Harvesting L2 Caches in Server Processors
Majid Jalili, Mattan Erez

TL;DR
This paper proposes a novel cache management scheme that leverages idle L2 caches in modern server processors to improve performance and latency, achieving up to 2X speedup and significant latency reductions.
Contribution
It introduces a logical path for LLC evictions to unused private caches, enhancing resource utilization and system performance in multi-core server processors.
Findings
Up to 2X system performance improvement for single-application runs.
Up to 32% P99 latency reduction for user-facing tasks.
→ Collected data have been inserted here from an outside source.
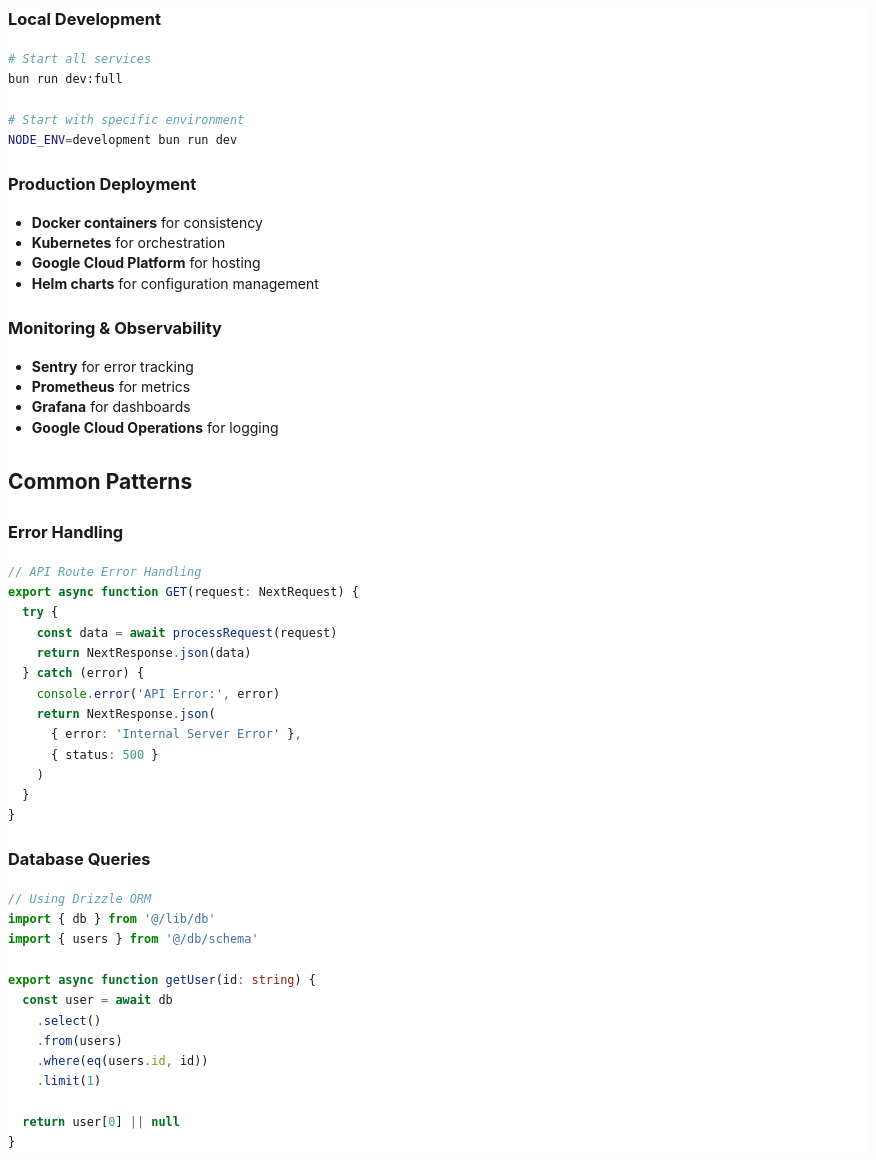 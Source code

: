 ### Local Development
```bash
# Start all services
bun run dev:full

# Start with specific environment
NODE_ENV=development bun run dev
```

### Production Deployment
- **Docker containers** for consistency
- **Kubernetes** for orchestration
- **Google Cloud Platform** for hosting
- **Helm charts** for configuration management

### Monitoring & Observability
- **Sentry** for error tracking
- **Prometheus** for metrics
- **Grafana** for dashboards
- **Google Cloud Operations** for logging

## Common Patterns

### Error Handling
```typescript
// API Route Error Handling
export async function GET(request: NextRequest) {
  try {
    const data = await processRequest(request)
    return NextResponse.json(data)
  } catch (error) {
    console.error('API Error:', error)
    return NextResponse.json(
      { error: 'Internal Server Error' },
      { status: 500 }
    )
  }
}
```

### Database Queries
```typescript
// Using Drizzle ORM
import { db } from '@/lib/db'
import { users } from '@/db/schema'

export async function getUser(id: string) {
  const user = await db
    .select()
    .from(users)
    .where(eq(users.id, id))
    .limit(1)
  
  return user[0] || null
}
```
Up to 50% IPC improvement for background jobs.
Abstract
We make three observations in modern processors: (1) LLC capacity is getting larger (up to 1GB); (2) core counts are increasing (up to 128 cores), accumulating a more significant amount of private L2 cache capacity on the chip; and (3) overall processor utilization in the cloud remains very low despite many efforts, leaving many large private caches unused. To enable better use of these beefy processors, we propose to open up a logical path for LLC evictions to unused private caches. In other words, instead of writing LLC evictions back to slow and busy main memory, we send some of them that are still alive up to idle L2 caches to avoid unnecessary long and costly main memory. Our scheme takes the importance of applications (user-facing vs. background), and system load into account to provide each application with a fair share of idle resources. Our results show that we can improve…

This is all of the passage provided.